### Problem requirements
Each line of the listing that includes "apps" should be reported.

### Dataset excerpts
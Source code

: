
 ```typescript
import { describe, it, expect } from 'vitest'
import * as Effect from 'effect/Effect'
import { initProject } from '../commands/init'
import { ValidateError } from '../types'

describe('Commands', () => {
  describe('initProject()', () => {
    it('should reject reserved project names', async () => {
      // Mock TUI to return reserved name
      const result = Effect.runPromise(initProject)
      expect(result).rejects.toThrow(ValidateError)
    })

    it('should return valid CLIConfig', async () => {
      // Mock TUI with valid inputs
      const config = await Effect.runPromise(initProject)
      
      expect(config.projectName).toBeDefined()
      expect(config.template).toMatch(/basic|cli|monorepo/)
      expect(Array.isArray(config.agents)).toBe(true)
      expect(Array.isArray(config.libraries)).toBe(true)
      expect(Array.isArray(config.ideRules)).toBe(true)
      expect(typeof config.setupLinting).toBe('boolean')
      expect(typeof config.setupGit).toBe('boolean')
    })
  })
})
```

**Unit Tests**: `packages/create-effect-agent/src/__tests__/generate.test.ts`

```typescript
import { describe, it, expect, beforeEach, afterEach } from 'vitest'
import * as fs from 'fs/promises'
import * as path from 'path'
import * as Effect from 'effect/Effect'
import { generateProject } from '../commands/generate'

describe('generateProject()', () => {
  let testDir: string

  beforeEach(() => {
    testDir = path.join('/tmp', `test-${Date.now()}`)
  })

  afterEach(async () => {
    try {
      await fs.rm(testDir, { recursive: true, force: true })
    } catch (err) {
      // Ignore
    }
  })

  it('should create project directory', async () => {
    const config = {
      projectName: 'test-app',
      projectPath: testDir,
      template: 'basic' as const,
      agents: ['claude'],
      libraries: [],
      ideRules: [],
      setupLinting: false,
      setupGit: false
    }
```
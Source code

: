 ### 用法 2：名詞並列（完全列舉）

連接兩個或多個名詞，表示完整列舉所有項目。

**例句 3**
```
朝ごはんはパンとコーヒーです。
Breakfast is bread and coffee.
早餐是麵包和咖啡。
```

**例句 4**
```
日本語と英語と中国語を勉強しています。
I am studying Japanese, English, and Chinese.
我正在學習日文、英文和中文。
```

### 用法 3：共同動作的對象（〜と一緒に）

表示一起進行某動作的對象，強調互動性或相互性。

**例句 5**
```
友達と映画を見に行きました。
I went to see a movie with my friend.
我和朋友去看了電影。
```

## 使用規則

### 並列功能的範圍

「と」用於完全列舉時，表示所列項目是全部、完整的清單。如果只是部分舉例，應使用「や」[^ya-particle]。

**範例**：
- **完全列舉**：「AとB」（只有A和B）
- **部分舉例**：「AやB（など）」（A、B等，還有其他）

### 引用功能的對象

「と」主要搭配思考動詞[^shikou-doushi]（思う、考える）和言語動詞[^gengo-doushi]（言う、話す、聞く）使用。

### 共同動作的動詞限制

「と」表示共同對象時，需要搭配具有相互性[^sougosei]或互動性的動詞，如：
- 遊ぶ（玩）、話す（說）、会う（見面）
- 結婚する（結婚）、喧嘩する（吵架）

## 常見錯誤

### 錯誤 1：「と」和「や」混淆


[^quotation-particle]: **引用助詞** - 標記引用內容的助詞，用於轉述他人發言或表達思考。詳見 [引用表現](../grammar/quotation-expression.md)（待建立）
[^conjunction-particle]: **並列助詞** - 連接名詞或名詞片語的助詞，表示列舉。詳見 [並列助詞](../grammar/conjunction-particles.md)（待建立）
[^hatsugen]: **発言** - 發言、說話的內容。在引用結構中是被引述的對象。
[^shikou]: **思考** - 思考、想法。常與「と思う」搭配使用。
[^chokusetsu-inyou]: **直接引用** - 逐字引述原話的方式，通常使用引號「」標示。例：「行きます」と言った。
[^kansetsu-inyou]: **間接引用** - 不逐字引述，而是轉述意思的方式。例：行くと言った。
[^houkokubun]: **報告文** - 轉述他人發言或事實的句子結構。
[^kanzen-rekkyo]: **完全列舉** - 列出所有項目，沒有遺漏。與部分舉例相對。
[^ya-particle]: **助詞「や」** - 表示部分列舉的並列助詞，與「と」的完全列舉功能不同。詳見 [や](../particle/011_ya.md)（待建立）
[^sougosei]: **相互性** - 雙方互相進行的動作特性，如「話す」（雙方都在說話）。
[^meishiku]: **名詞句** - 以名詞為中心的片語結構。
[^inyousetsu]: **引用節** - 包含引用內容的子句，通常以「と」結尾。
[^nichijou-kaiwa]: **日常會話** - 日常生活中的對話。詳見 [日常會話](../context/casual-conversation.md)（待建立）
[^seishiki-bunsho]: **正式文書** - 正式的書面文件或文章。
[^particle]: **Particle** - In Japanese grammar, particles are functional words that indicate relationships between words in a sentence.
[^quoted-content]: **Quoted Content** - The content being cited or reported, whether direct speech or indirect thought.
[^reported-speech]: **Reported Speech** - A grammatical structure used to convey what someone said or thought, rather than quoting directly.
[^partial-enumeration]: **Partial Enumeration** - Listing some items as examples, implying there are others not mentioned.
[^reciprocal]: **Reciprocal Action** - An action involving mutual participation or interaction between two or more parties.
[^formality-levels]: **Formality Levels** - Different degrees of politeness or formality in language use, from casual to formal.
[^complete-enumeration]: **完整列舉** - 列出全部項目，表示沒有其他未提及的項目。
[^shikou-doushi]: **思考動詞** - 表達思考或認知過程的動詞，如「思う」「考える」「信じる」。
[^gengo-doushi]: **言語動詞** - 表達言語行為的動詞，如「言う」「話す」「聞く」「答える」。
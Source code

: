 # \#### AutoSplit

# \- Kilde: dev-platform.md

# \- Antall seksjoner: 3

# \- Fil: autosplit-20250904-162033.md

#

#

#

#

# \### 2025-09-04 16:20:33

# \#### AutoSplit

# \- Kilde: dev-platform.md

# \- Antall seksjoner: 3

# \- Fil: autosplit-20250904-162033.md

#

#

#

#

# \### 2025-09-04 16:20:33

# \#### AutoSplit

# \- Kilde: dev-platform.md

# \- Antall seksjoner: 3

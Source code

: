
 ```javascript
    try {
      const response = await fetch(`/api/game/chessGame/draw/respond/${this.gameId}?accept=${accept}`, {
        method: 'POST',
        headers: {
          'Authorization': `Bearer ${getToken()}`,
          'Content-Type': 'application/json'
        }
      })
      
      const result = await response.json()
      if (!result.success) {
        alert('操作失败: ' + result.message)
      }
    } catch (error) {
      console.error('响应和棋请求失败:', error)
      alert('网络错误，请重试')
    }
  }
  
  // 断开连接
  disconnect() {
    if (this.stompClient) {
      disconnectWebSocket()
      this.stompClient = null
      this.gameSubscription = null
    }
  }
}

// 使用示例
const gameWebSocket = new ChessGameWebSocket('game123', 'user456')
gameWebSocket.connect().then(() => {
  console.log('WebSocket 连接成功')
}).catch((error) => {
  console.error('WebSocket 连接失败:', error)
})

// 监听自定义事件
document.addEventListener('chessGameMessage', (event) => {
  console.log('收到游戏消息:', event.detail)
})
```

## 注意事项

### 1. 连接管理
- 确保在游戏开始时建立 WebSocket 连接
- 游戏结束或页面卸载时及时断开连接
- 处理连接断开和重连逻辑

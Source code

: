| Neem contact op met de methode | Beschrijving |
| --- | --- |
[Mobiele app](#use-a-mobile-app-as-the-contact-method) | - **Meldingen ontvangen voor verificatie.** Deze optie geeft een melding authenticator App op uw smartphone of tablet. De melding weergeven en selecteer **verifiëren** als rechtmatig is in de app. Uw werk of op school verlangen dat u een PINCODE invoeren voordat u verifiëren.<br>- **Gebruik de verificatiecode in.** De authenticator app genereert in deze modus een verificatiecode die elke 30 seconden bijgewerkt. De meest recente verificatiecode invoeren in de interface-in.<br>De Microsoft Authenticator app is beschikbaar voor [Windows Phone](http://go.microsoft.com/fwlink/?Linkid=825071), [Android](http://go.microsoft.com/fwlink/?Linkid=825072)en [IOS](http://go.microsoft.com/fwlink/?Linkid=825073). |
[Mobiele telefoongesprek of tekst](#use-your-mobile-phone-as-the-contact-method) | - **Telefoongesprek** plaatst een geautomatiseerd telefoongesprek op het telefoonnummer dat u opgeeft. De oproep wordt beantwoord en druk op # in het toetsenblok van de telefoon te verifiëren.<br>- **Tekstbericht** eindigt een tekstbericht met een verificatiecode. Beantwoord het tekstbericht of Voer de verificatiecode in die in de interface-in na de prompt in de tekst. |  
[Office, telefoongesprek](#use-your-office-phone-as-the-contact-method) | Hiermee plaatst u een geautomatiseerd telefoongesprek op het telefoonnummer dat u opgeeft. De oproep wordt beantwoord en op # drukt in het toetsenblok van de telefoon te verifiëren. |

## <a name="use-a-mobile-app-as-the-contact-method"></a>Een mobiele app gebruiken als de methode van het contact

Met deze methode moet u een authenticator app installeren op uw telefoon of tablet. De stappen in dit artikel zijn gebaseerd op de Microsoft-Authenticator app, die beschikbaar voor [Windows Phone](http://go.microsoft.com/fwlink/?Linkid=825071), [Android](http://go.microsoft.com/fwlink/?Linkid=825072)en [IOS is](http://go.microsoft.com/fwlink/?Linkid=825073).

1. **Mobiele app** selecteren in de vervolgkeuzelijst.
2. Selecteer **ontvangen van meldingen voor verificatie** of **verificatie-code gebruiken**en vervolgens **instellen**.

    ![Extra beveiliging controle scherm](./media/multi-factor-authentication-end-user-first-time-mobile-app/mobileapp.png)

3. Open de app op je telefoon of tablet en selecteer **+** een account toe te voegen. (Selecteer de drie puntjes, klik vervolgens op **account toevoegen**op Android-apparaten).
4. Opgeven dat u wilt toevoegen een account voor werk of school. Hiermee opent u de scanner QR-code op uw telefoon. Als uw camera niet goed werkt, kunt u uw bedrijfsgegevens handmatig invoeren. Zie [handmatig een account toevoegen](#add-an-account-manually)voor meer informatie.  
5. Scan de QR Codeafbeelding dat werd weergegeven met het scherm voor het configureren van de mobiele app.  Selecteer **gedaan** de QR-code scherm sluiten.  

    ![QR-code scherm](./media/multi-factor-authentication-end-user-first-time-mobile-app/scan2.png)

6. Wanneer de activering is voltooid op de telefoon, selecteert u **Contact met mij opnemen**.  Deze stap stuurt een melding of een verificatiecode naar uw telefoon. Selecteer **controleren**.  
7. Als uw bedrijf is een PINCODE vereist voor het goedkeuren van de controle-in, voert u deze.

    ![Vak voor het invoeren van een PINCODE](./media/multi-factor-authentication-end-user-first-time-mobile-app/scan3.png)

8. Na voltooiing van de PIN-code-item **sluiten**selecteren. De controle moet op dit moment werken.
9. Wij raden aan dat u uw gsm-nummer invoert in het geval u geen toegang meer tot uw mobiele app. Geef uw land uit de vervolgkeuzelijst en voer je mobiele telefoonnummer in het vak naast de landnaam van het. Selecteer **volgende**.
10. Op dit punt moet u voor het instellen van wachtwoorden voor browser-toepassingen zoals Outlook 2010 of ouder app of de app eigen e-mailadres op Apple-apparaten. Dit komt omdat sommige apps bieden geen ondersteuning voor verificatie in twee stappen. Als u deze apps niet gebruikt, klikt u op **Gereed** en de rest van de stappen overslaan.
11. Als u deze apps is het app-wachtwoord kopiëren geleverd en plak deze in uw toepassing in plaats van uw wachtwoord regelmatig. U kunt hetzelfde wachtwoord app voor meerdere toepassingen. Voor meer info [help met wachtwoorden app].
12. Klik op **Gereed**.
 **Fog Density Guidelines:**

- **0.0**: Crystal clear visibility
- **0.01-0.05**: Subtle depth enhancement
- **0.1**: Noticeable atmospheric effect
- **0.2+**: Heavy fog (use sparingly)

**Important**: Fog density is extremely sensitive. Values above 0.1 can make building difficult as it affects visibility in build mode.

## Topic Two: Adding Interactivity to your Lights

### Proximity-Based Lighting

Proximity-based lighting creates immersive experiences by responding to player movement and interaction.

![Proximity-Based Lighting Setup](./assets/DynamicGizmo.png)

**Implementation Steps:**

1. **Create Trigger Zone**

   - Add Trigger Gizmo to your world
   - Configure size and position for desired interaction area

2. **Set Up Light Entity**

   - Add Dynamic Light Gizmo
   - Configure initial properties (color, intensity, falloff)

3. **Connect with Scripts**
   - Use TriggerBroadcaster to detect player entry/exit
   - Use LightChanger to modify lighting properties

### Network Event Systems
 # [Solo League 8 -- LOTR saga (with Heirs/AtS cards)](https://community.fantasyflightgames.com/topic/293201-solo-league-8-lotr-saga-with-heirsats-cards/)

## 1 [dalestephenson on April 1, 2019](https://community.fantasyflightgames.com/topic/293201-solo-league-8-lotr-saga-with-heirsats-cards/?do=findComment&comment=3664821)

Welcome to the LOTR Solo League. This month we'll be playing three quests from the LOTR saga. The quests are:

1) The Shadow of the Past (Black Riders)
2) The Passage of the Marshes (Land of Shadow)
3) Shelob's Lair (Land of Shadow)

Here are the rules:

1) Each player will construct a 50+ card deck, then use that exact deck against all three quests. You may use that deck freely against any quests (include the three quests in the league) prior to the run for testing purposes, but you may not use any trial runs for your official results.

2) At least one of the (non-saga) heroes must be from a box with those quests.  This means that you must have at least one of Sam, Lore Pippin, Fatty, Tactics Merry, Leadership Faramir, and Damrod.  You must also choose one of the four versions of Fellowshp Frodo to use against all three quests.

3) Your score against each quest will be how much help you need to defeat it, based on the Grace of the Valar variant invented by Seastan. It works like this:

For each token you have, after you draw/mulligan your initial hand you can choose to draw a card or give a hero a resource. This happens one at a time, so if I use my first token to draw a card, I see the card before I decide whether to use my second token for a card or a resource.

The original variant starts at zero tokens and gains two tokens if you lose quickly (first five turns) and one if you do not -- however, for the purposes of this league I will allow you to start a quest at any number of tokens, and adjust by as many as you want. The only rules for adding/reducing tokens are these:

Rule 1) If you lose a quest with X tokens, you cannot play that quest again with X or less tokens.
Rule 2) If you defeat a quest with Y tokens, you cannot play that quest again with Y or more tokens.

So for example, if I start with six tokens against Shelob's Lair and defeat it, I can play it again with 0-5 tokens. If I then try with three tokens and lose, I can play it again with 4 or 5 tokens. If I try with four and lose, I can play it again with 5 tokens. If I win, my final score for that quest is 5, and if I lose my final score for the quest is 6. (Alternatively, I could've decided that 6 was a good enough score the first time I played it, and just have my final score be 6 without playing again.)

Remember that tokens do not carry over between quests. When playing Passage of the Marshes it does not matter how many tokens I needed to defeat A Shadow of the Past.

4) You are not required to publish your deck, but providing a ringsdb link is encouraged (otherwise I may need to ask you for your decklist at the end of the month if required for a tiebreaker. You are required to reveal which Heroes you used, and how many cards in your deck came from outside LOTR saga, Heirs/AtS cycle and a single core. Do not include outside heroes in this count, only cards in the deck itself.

### Result below
10. Op dit punt moet u voor het instellen van wachtwoorden voor browser-toepassingen zoals Outlook 2010 of ouder app of de app eigen e-mailadres op Apple-apparaten. Dit komt omdat sommige apps bieden geen ondersteuning voor verificatie in twee stappen. Als u deze apps niet gebruikt, klikt u op **Gereed** en de rest van de stappen overslaan.
11. Als u deze apps is het app-wachtwoord kopiëren geleverd en plak deze in uw toepassing in plaats van uw wachtwoord regelmatig. U kunt hetzelfde wachtwoord app voor meerdere toepassingen. Voor meer info [help met wachtwoorden app].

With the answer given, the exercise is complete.